(Document images with source code)
★ ★ ★ ★ ★ ★ ★
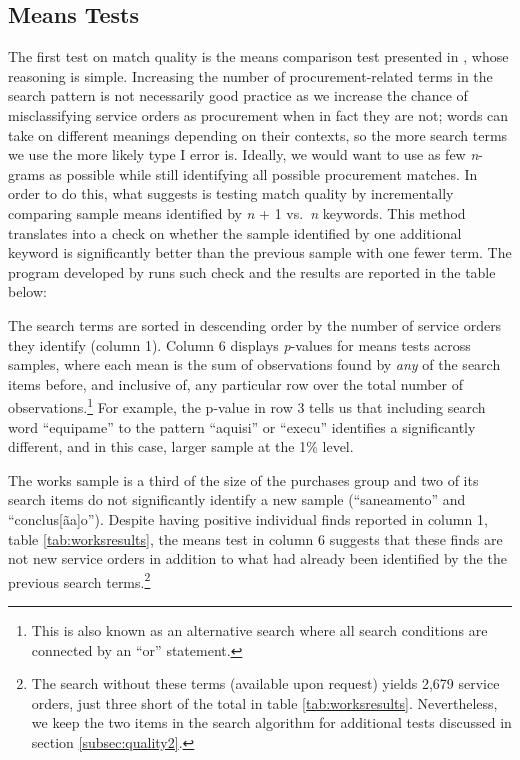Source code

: \documentclass[11pt]{article}
\begin{document}
\subsection{Means Tests}\label{subsec:quality1}

The first test on match quality is the means comparison test presented in \citet{AssumpcaotextfindDataDrivenText2018}, whose reasoning is simple. Increasing the number of procurement-related terms in the search pattern is not necessarily good practice as we increase the chance of misclassifying service orders as procurement when in fact they are not; words can take on different meanings depending on their contexts, so the more search terms we use the more likely type I error is. Ideally, we would want to use as few \emph{n}-grams as possible while still identifying all possible procurement matches. In order to do this, what \citet{AssumpcaotextfindDataDrivenText2018} suggests is testing match quality by incrementally comparing sample means identified by \emph{n} + 1 vs.~\emph{n} keywords. This method translates into a check on whether the sample identified by one additional keyword is significantly better than the previous sample with one fewer term. The program developed by \citet{AssumpcaotextfindDataDrivenText2018} runs such check and the results are reported in the table below:


The search terms are sorted in descending order by the number of service orders they identify (column 1). Column 6 displays \emph{p}-values for means tests across samples, where each mean is the sum of observations found by \emph{any} of the search items before, and inclusive of, any particular row over the total number of observations.\footnote{This is also known as an alternative search where all search conditions are connected by an ``or'' statement.} For example, the p-value in row 3 tells us that including search word ``equipame'' to the pattern ``aquisi'' or ``execu'' identifies a significantly different, and in this case, larger sample at the 1\% level.

The works sample is a third of the size of the purchases group and two of its search items do not significantly identify a new sample (``saneamento'' and ``conclus{[}ãa{]}o''). Despite having positive individual finds reported in column 1, table \ref{tab:worksresults}, the means test in column 6 suggests that these finds are not new service orders in addition to what had already been identified by the the previous search terms.\footnote{The search without these terms (available upon request) yields 2,679 service orders, just three short of the total in table \ref{tab:worksresults}. Nevertheless, we keep the two items in the search algorithm for additional tests discussed in section \ref{subsec:quality2}.}

\end{document}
★ ★ ★ ★ ★ ★ ★
Required work: Before you finish, make sure every line above has been repeated exactly and no picture remains in the copy.

Solution to the problem:
Source code

: \documentclass[11pt]{article}
\begin{document}
\subsection{Means Tests}\label{subsec:quality1}

The first test on match quality is the means comparison test presented in \citet{AssumpcaotextfindDataDrivenText2018}, whose reasoning is simple. Increasing the number of procurement-related terms in the search pattern is not necessarily good practice as we increase the chance of misclassifying service orders as procurement when in fact they are not; words can take on different meanings depending on their contexts, so the more search terms we use the more likely type I error is. Ideally, we would want to use as few \emph{n}-grams as possible while still identifying all possible procurement matches. In order to do this, what \citet{AssumpcaotextfindDataDrivenText2018} suggests is testing match quality by incrementally comparing sample means identified by \emph{n} + 1 vs.~\emph{n} keywords. This method translates into a check on whether the sample identified by one additional keyword is significantly better than the previous sample with one fewer term. The program developed by \citet{AssumpcaotextfindDataDrivenText2018} runs such check and the results are reported in the table below:


The search terms are sorted in descending order by the number of service orders they identify (column 1). Column 6 displays \emph{p}-values for means tests across samples, where each mean is the sum of observations found by \emph{any} of the search items before, and inclusive of, any particular row over the total number of observations.\footnote{This is also known as an alternative search where all search conditions are connected by an ``or'' statement.} For example, the p-value in row 3 tells us that including search word ``equipame'' to the pattern ``aquisi'' or ``execu'' identifies a significantly different, and in this case, larger sample at the 1\% level.

The works sample is a third of the size of the purchases group and two of its search items do not significantly identify a new sample (``saneamento'' and ``conclus{[}ãa{]}o''). Despite having positive individual finds reported in column 1, table \ref{tab:worksresults}, the means test in column 6 suggests that these finds are not new service orders in addition to what had already been identified by the the previous search terms.\footnote{The search without these terms (available upon request) yields 2,679 service orders, just three short of the total in table \ref{tab:worksresults}. Nevertheless, we keep the two items in the search algorithm for additional tests discussed in section \ref{subsec:quality2}.}

\end{document}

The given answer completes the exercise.